Concitazione che resta, dunque, affidata alla successione repentina delle scene, al caos performativo e alla bravura attoriale dei cantanti. Su questi ultimi sembra avere la meglio, anche a giudizio del pubblico in sala, la giovane soprano Annalisa Stroppa, Dorina, che cattura l’attenzione dello spettatore (e di qualche orchestrale), e per la bellezza della forma fisica, accentuata da un vestito colorato e succinto, e per quella del suo strumento vocale: un timbro caldo, avvolgente, profondo, un’esecuzione omogenea e fluida, un’articolazione piacevole e chiara, un’attorialità attenta, irriverente, ma mai volgare, divertente e divertita. Il pubblico guarda, ascolta e, infine, apprezza con forti applausi, senza dubbio, i più calorosi. Eppur convince, la Gismonda della Schiavo, valida interprete partenopea, che al capoluogo campano deve formazione e debutto. La sua interpretazione, di ottima fattura, nonostante una debolezza del registro basso e centrale, coglie il picco più intenso nel finale del secondo atto. Nell’esecuzione dei versi a lei destinati, risoluzione della vicenda amorosa «se mai turbo il tuo riposo, di un marito così degno che mi privi il ciel ancor, ah il ciel or or», si evince una sincera padronanza dello strumento vocale e nella zona acuta un fraseggio melodioso, delicato e particolarmente elegante.
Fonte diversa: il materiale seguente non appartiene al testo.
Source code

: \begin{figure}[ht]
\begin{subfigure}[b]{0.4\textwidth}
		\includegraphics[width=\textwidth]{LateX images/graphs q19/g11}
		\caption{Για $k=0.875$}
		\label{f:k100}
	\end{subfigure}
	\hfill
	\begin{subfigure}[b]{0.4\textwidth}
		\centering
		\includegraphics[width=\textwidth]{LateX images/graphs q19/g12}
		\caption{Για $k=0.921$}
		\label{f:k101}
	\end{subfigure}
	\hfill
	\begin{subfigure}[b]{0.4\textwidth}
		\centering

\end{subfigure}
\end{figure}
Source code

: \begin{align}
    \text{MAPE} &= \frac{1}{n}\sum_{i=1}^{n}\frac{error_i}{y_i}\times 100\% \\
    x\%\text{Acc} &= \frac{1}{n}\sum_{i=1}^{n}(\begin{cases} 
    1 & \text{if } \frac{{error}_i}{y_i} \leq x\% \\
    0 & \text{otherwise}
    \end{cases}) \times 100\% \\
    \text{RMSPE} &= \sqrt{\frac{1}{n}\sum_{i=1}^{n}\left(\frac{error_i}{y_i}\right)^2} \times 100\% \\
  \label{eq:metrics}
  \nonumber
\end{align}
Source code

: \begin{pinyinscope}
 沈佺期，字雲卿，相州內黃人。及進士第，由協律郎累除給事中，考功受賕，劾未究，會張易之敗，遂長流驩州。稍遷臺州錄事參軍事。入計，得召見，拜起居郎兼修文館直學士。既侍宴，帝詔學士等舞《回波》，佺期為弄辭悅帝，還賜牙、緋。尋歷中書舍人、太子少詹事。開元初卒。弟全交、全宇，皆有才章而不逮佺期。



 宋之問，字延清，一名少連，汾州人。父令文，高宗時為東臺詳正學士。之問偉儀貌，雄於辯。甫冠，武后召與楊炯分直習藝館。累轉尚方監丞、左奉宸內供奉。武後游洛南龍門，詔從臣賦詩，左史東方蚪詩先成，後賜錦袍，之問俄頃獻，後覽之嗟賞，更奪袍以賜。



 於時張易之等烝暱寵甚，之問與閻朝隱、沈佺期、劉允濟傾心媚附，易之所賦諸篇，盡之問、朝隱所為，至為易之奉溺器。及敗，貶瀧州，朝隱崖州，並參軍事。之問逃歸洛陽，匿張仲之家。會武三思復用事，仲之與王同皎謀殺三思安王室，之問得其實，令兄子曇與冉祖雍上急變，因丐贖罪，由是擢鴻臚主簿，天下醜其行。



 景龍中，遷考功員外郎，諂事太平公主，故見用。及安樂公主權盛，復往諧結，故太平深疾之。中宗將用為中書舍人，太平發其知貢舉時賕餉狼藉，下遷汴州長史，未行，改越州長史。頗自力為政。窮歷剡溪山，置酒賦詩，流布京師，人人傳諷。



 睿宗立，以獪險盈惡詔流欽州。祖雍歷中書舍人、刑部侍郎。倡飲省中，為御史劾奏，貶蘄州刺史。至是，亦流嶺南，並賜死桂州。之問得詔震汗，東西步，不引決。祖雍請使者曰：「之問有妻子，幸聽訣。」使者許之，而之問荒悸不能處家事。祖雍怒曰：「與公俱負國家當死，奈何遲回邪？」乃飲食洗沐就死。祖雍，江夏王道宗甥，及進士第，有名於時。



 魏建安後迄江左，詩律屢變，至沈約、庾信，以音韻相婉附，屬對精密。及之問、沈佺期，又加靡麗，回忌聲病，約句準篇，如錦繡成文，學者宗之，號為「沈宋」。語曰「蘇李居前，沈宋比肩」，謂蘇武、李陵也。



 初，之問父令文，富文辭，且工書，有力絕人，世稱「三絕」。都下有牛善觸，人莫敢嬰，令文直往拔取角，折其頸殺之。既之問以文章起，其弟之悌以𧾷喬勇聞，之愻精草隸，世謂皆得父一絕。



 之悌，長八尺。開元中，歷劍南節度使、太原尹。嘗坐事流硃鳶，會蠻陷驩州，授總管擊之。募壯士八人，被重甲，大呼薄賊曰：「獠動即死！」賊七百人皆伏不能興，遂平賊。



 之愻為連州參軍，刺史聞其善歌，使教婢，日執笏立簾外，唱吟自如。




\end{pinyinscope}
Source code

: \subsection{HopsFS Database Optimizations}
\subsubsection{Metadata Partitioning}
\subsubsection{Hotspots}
La prestazione meno piacevole del cast femminile è quella di Maria Laura Martorana, che qui veste i panni di Eugenia, presentata come una sorta di “Mortisia” dal furore uterino. Il  ruolo è molto ben interpretato, con ironia e maestria scenica,  anche se, in alcuni momenti, sembra castigare i presenti, più che con i colpi della sua frusta, con una condotta vocale poco gradevole dovuta ad un centro filiforme con poco appoggio e all’esecuzione di acuti troppo striduli. Aspettiamo di apprezzarla nel repertorio pirotecnico nel quale impone sicuramente il suo dominio vocale. Degli interpreti maschili si è fatto cenno in merito alla caratterizzazione del personaggio, voluta, sì dal Rossi, ma accolta con visibile favore e divertimento dagli stessi.
Il Don Corbolone del Praticò, grande interprete dei ruoli di baritono buffo con all’attivo più di cento ruoli, convince, forse, più per le dinamiche attoriali che per quelle canore: un’articolazione non sempre chiara, un fraseggio un po’ appesantito, costringono l’ascoltatore ad uno sforzo ulteriore, già dovuto alla presenza del dialetto napoletano arcaico. Il giovane tenore, Shi Yijie (Valerio) da un punto di vista scenico, personifica benissimo il “semplice pupetto” cantato da Dorina nella sua aria  (atto primo, scena VIII) forse, più che semplice, appare “spaesato”, in tutto quel marasma caldamente meridionale. La sua stessa vocalità nella pièce, risuona, in concomitanza degli sporadici acuti affidati dalla partitura al suo ruolo, come una “rivelazione”. La condotta, spesso anonima, è caratterizzata, infatti, da una forte discrepanza: il registro centrale sembra quello di una voce leggera, quello acuto è invece, fortunatamente, corposo ed intenso. Di Filippo Morace, si è già sottolineata la grande bravura in qualità di attore,  forse il migliore in scena, sotto quest’aspetto. La sua performance canora è buona, ottima se considerato lo sforzo fisico a cui le scelte registiche lo sottopongono. Bene anche Alfonso Antoniozzi, Marchese Castagnacci . Alla fine della rappresentazione, alle muse vigili e severe è, forse, spuntato un sorriso ironico, disincantato e, perché no, anche un tantino compiaciuto, per il fatto che tra “il mondo che fu e il mondo che è”-usando un’espressione di Guido Pannain- le distanze possono, talvolta, essere più brevi di quanto si immagini.